#### [Task to carry out]
Each line of the listing that includes "ProcessBar" should be reported.

#### [Entries supplied]
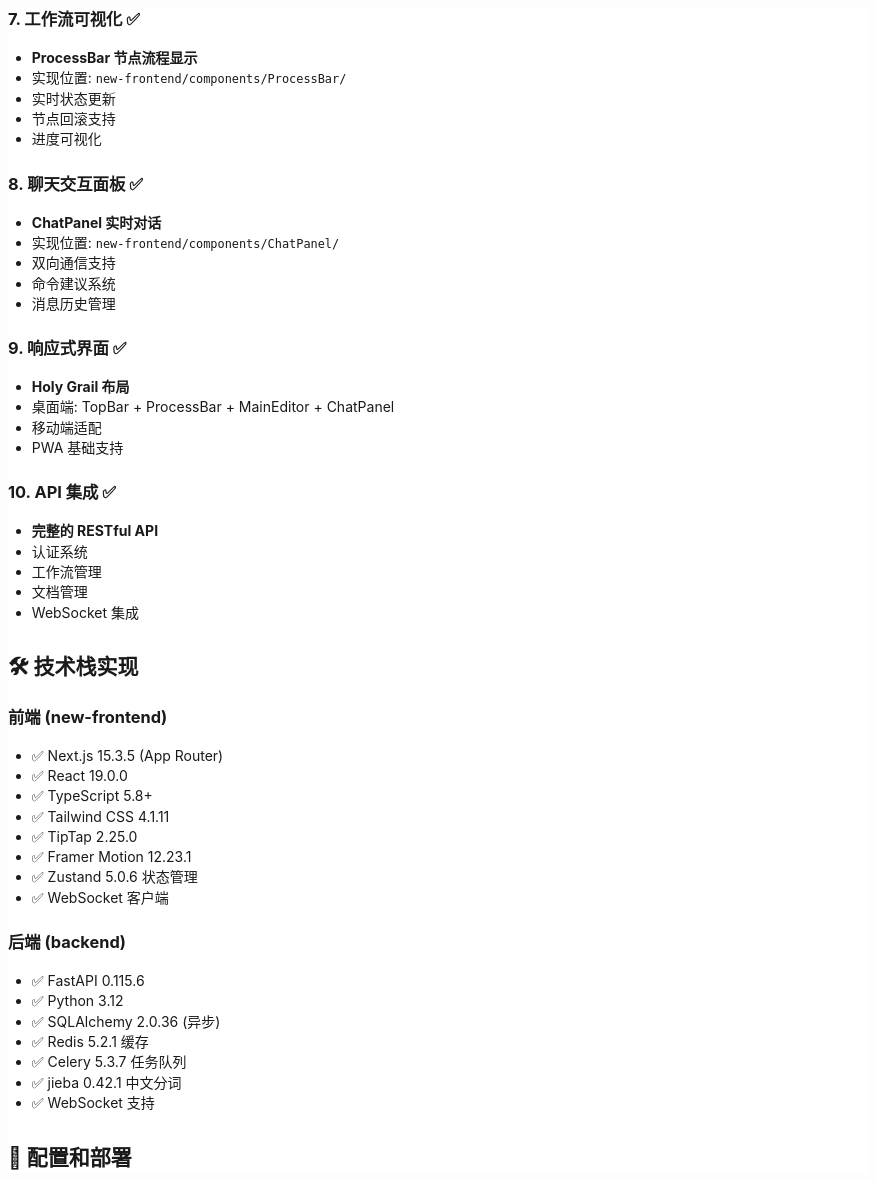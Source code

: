 ### 7. 工作流可视化 ✅
- **ProcessBar 节点流程显示**
- 实现位置: `new-frontend/components/ProcessBar/`
- 实时状态更新
- 节点回滚支持
- 进度可视化

### 8. 聊天交互面板 ✅
- **ChatPanel 实时对话**
- 实现位置: `new-frontend/components/ChatPanel/`
- 双向通信支持
- 命令建议系统
- 消息历史管理

### 9. 响应式界面 ✅
- **Holy Grail 布局**
- 桌面端: TopBar + ProcessBar + MainEditor + ChatPanel
- 移动端适配
- PWA 基础支持

### 10. API 集成 ✅
- **完整的 RESTful API**
- 认证系统
- 工作流管理
- 文档管理
- WebSocket 集成

## 🛠️ 技术栈实现

### 前端 (new-frontend)
- ✅ Next.js 15.3.5 (App Router)
- ✅ React 19.0.0
- ✅ TypeScript 5.8+
- ✅ Tailwind CSS 4.1.11
- ✅ TipTap 2.25.0
- ✅ Framer Motion 12.23.1
- ✅ Zustand 5.0.6 状态管理
- ✅ WebSocket 客户端

### 后端 (backend)
- ✅ FastAPI 0.115.6
- ✅ Python 3.12
- ✅ SQLAlchemy 2.0.36 (异步)
- ✅ Redis 5.2.1 缓存
- ✅ Celery 5.3.7 任务队列
- ✅ jieba 0.42.1 中文分词
- ✅ WebSocket 支持

## 🔧 配置和部署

#### [Answer space]
- **ProcessBar 节点流程显示**
- 实现位置: `new-frontend/components/ProcessBar/`
- 桌面端: TopBar + ProcessBar + MainEditor + ChatPanel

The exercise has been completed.